» **Required action**: Some entries follow. Reproduce exactly the lines starting at the one with "- wrong/correct chars/words" and stopping after the one with "- [ ] custom".

Data extracted from a collection
·····
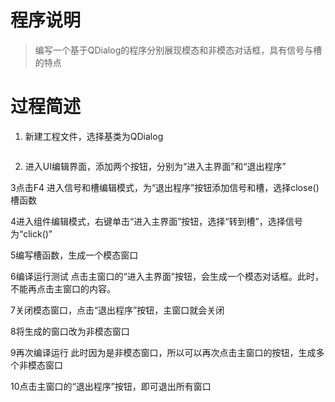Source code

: # 程序说明

> 编写一个基于QDialog的程序分别展现模态和非模态对话框，具有信号与槽的特点

# 过程简述

1. 新建工程文件，选择基类为QDialog

![]()

2. 进入UI编辑界面，添加两个按钮，分别为“进入主界面”和“退出程序”

3点击F4 进入信号和槽编辑模式，为“退出程序”按钮添加信号和槽，选择close()槽函数

4进入组件编辑模式，右键单击“进入主界面”按钮，选择“转到槽”，选择信号为“click()”

5编写槽函数，生成一个模态窗口

6编译运行测试
点击主窗口的“进入主界面”按钮，会生成一个模态对话框。此时，不能再点击主窗口的内容。

7关闭模态窗口，点击“退出程序”按钮，主窗口就会关闭

8将生成的窗口改为非模态窗口

9再次编译运行
此时因为是非模态窗口，所以可以再次点击主窗口的按钮，生成多个非模态窗口

10点击主窗口的“退出程序”按钮，即可退出所有窗口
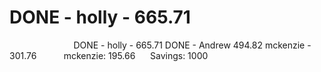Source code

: # DONE - holly - 665.71

          
              
DONE - holly - 665.71
DONE - Andrew 494.82
mckenzie - 301.76
    
     mckenzie: 195.66
     Savings: 1000
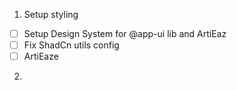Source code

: 1. Setup styling
-[ ] Setup Design System for @app-ui lib and ArtiEaz
-[ ] Fix ShadCn utils config
-[ ] ArtiEaze 
2. 
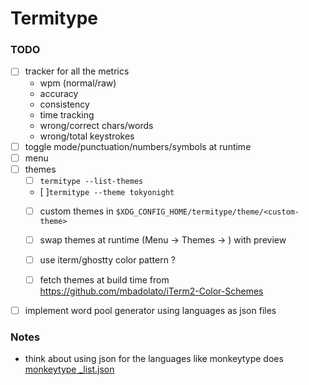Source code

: # Termitype


### TODO

- [ ] tracker for all the metrics
  - wpm (normal/raw)
  - accuracy
  - consistency
  - time tracking
  - wrong/correct chars/words
  - wrong/total keystrokes
- [ ] toggle mode/punctuation/numbers/symbols at runtime
- [ ] menu
- [ ] themes
  - [ ] `termitype --list-themes`
  - [ ]`termitype --theme tokyonight`
  - [ ] custom themes in `$XDG_CONFIG_HOME/termitype/theme/<custom-theme>`
  - [ ] swap themes at runtime (Menu -> Themes -> <list of themes>) with preview
  - [ ] use iterm/ghostty color pattern ?
  - [ ] fetch themes at build time from https://github.com/mbadolato/iTerm2-Color-Schemes




- [ ] implement word pool generator using languages as json files

### Notes
- think about using json for the languages like monkeytype does [monkeytype _list.json](https://github.com/monkeytypegame/monkeytype/blob/bb3a99861fe96a7ecf4a31758f87c3b8057c6e29/frontend/static/languages/_list.json)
·····
» **Written solution**:
  - wrong/correct chars/words
  - wrong/total keystrokes
- [ ] toggle mode/punctuation/numbers/symbols at runtime
- [ ] menu
- [ ] themes
  - [ ] `termitype --list-themes`
  - [ ]`termitype --theme tokyonight`
  - [ ] custom themes in `$XDG_CONFIG_HOME/termitype/theme/<custom-theme>`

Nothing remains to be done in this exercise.